Trivialidades sobre conversas triviais – 26/10/2024 – Ricardo Araújo Pereira

Era um grupo de pessoas que tinham acabado de se conhecer. A conversa de ocasião sobre ocorrências banais chegou a um daqueles embaraçosos becos sem saída e fez-se um silêncio.

Um corajoso avançou, determinado como um bombeiro quando entra num prédio em chamas, e disse: “Estava há dias a ler uma notícia sobre um casal que foi apanhado na Etiópia.” “Apanhado a fazer o quê?”, perguntei. “Não sei, não acabei de ler a notícia.” Simpatizei com o homem.

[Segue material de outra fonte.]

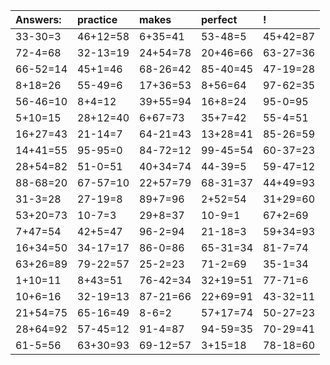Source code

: | Answers: | practice | makes | perfect | ! |
| :--- | :--- | :--- | :--- | :--- |
| 33-30=3 | 46+12=58 | 6+35=41 | 53-48=5 | 45+42=87 | 
| 72-4=68 | 32-13=19 | 24+54=78 | 20+46=66 | 63-27=36 | 
| 66-52=14 | 45+1=46 | 68-26=42 | 85-40=45 | 47-19=28 | 
| 8+18=26 | 55-49=6 | 17+36=53 | 8+56=64 | 97-62=35 | 
| 56-46=10 | 8+4=12 | 39+55=94 | 16+8=24 | 95-0=95 | 
| 5+10=15 | 28+12=40 | 6+67=73 | 35+7=42 | 55-4=51 | 
| 16+27=43 | 21-14=7 | 64-21=43 | 13+28=41 | 85-26=59 | 
| 14+41=55 | 95-95=0 | 84-72=12 | 99-45=54 | 60-37=23 | 
| 28+54=82 | 51-0=51 | 40+34=74 | 44-39=5 | 59-47=12 | 
| 88-68=20 | 67-57=10 | 22+57=79 | 68-31=37 | 44+49=93 | 
| 31-3=28 | 27-19=8 | 89+7=96 | 2+52=54 | 31+29=60 | 
| 53+20=73 | 10-7=3 | 29+8=37 | 10-9=1 | 67+2=69 | 
| 7+47=54 | 42+5=47 | 96-2=94 | 21-18=3 | 59+34=93 | 
| 16+34=50 | 34-17=17 | 86-0=86 | 65-31=34 | 81-7=74 | 
| 63+26=89 | 79-22=57 | 25-2=23 | 71-2=69 | 35-1=34 | 
| 1+10=11 | 8+43=51 | 76-42=34 | 32+19=51 | 77-71=6 | 
| 10+6=16 | 32-19=13 | 87-21=66 | 22+69=91 | 43-32=11 | 
| 21+54=75 | 65-16=49 | 8-6=2 | 57+17=74 | 50-27=23 | 
| 28+64=92 | 57-45=12 | 91-4=87 | 94-59=35 | 70-29=41 | 
| 61-5=56 | 63+30=93 | 69-12=57 | 3+15=18 | 78-18=60 |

Uma vez, no funeral do meu tio Álvaro, o caixão ficou inclinado. O coveiro tinha escavado um buraco exatamente do tamanho do caixão, e nem um centímetro a mais. Por isso, o tio Álvaro estava na diagonal.

Tendo em conta que o que desejamos aos falecidos é que descansem em paz, e que não se afigura fácil descansar em paz na diagonal, era evidente que era preciso fazer alguma coisa. Foi então que o primo Cláudio, voluntarioso, saltou em cima do caixão, para tentar que, com o peso do seu corpo, ele se afundasse na cova e ficasse direito.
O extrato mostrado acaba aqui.